Le dimore storiche
print this pageUn modo interessante di raccontare la Trieste ottocentesca è quello di analizzarla, ma soprattutto “viverla”. attraverso le numerose dimore storiche dislocate in tutto il territorio. Esse raccontano il gusto di un epoca, permettendo di “entrare nella storia” e di osservare il tempo come se si fosse fermato. Camminando in uno di questi immensi palazzi, riccamente decorati, non si può fare a meno di indossare i panni di un ricco borghese della metà del XIX secolo e di immaginarsi parte di una città ormai lontana nel tempo.
Oggi passeggiando per la città è possibile osservare numerosi palazzi ed edifici molto diversi per stile e struttura architettonica. Quattro di questi, in particolare, conservano ancora tutti gli arredi e gli oggetti collezionati dagli antichi proprietari, ricchi borghesi ottocenteschi e uomini illustri della città. Le residenze in questione sono Palazzo Revoltella, Villa Sartorio, Casa Scaramangà e Palazzo Morpurgo. Alla lista si aggiunge anche Palazzo Economo che, nonostante sia privo degli arredi interni originali, risulta essere importante testimonianza di una ricca famiglia che, una volta insediata a Trieste, ha contribuito alla grandezza economica e culturale della città.
Le residenze prese in considerazione sono tutte state fatte edificare o ristrutturare, tra gli anni trenta e novanta del XIX secolo, da grandi famiglie borghesi, che si affidarono ai più grandi architetti attivi a Trieste all’epoca.

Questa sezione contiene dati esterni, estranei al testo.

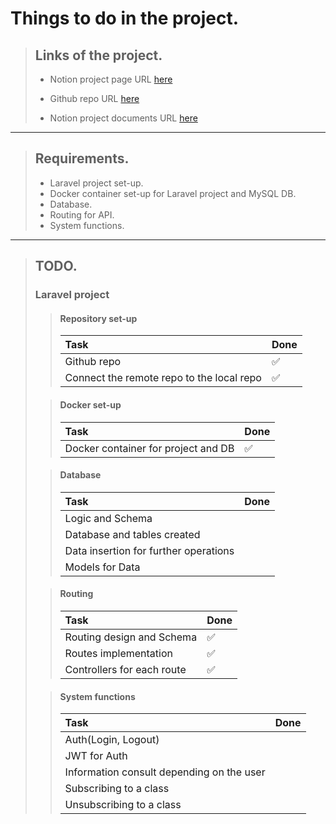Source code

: # **Things to do in the project**.


>## **Links of the project**.
>
>- Notion project page URL [here](https://www.notion.so/Back-end-8483ee48fca44f548174105bc531fcab)
>
>- Github repo URL [here](https://github.com/marwel0108/jet-system_back-end)
>- Notion project documents URL [here](https://www.notion.so/Pruebas-del-software-9a49b6b297634adb8d6ac518a79ce3dc)

---
>## **Requirements**.
>
>- Laravel project set-up.
>- Docker container set-up for Laravel project and MySQL DB.
>- Database.
>- Routing for API.
>- System functions.

---
>## **TODO**.
>
>### **Laravel project**
>
>>#### **Repository set-up**
>>
>> Task        |   Done
>> :---------- | :-------
>> Github repo | ✅
>> Connect the remote repo to the local repo | ✅
>
>>#### **Docker set-up**
>> Task        |   Done
>> :---------- | :-------
>> Docker container for project and DB | ✅
>
>>#### **Database**
>> Task        |   Done
>> :---------- | :-------
>> Logic and Schema | 
>> Database and tables created | 
>> Data insertion for further operations |
>> Models for Data |
>
>>#### **Routing**
>> Task        |   Done
>> :---------- | :-------
>> Routing design and Schema | ✅ 
>> Routes implementation | ✅
>> Controllers for each route | ✅
>
>>#### **System functions**
>> Task        |   Done
>> :---------- | :-------
>> Auth(Login, Logout) | 
>> JWT for Auth |
>> Information consult depending on the user |
>> Subscribing to a class |
>> Unsubscribing to a class |
>


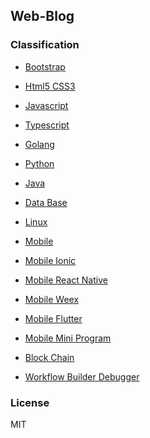 Web-Blog
---

### Classification

- [Bootstrap](./Bootstrap/README.md)

- [Html5 CSS3](./Html5-CSS3/README.md)

- [Javascript](./Javascript/README.md)

- [Typescript](./Typescript/README.md)

- [Golang](./Golang/README.md)

- [Python](./Python/README.md)

- [Java](./Java/README.md)

- [Data Base](./Data-Base/README.md)

- [Linux](./Linux/README.md)

- [Mobile](./Mobile/README.md)

- [Mobile Ionic](./Ionic/README.md)

- [Mobile React Native](./Mobile/React-Native/README.md)

- [Mobile Weex](./Mobile/Weex/README.md)

- [Mobile Flutter](./Mobile/Flutter/README.md)

- [Mobile Mini Program](./Mobile/Mini-Program/README.md)

- [Block Chain](./Block-Chain/README.md)

- [Workflow Builder Debugger](./Workflow-Builder-Debugger/README.md)

### License

MIT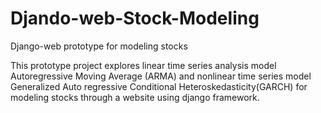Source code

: # Djando-web-Stock-Modeling

Django-web prototype for modeling stocks

This prototype project explores linear time series analysis model Autoregressive Moving Average (ARMA) and nonlinear time series model Generalized Auto regressive Conditional Heteroskedasticity(GARCH) for modeling stocks through a website using django framework.
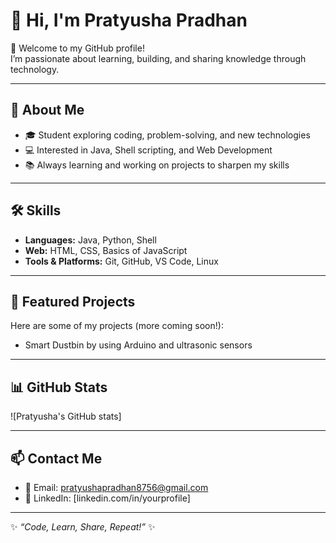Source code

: # 👋 Hi, I'm Pratyusha Pradhan  

🌟 Welcome to my GitHub profile!  
I’m passionate about learning, building, and sharing knowledge through technology.  

---

## 🚀 About Me  
- 🎓 Student exploring coding, problem-solving, and new technologies  
- 💻 Interested in Java, Shell scripting, and Web Development  
- 📚 Always learning and working on projects to sharpen my skills  

---

## 🛠 Skills  
- **Languages:** Java, Python, Shell  
- **Web:** HTML, CSS, Basics of JavaScript  
- **Tools & Platforms:** Git, GitHub, VS Code, Linux  

---

## 📌 Featured Projects  
Here are some of my projects (more coming soon!):  

- Smart Dustbin by using Arduino and ultrasonic sensors
  
  

---

## 📊 GitHub Stats  

![Pratyusha's GitHub stats]

---

## 📫 Contact Me  
- 📧 Email: pratyushapradhan8756@gmail.com  
- 🔗 LinkedIn: [linkedin.com/in/yourprofile]


---

✨ *“Code, Learn, Share, Repeat!”* ✨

Il legame dei borghesi ottocenteschi con la città era molto forte, essi stessi dovevano il proprio prestigio all’importanza e alla ricchezza del luogo ove operavano e contribuivano a renderlo grande e a celebrarlo. Quasi tutti lasciarono le proprie dimore e i propri averi in eredità al Comune di Trieste, Pasquale Revoltella ad esempio chiese che il suo palazzo
«porti perennemente il nome Museo Revoltella e che sia giornalmente aperto sotto la disciplina di pubblico accesso»
Pasquale Revoltella, Testamento
Le dimore cittadine avevano come primario scopo quello di celebrare il potere e lo status sociale dei committenti, che come nel caso del Barone Revoltella, a volte erano self made man, ovvero uomini che avevano creato la propria posizione sociale dal nulla, solo grazie il proprio lavoro. Differente era il caso dell’Arciduca Massimiliano d’Asburgo che, erede della famiglia imperiale, invece non aveva alcuna necessità di mettere in evidenza il proprio status sociale. La residenza che si fece costruire sul promontorio di Grignano, infatti, non aveva alcuno scopo di autocelebrazione del potere; essa, costruita lontano dalla confusione del centro cittadino, rispondeva a un’esigenza di riservatezza e tranquillità che egli elogia nei suoi diari in questo modo:
«Oh, lasciatemi i miei silenziosi, quieti sentieri,
il viottolo nascosto nel bosco dei mirti;
la cura delle scienze e delle muse è più dolce,
credetemi, dello splendor dell’oro»
Massimiliano, Diario inedito per l’anno 1863
La ricerca della tranquillità e l’amore per la botanica tuttavia erano appannaggio anche delle classi borghesi, i ricchi commercianti facevano edificare nelle colline fuori porta le proprie ville per le vacanze. In questi edifici, che si caratterizzavano per una maggior semplicità architettonica e degli interni, non venivano trascorsi mai lunghi periodi di riposo bensì brevi soggiorni nei fine settimana, in modo tale da non allontanarsi troppo dagli affari. Normalmente erano gli stessi committenti delle residenze cittadine che si facevano erigere tali dimore; tra queste Villa Revoltella e Villa Sartorio, del cui giardino Alexandre de Goracuchi nel 1883 diceva:
«il est digne d'etre l'ornement d'une gran capitale»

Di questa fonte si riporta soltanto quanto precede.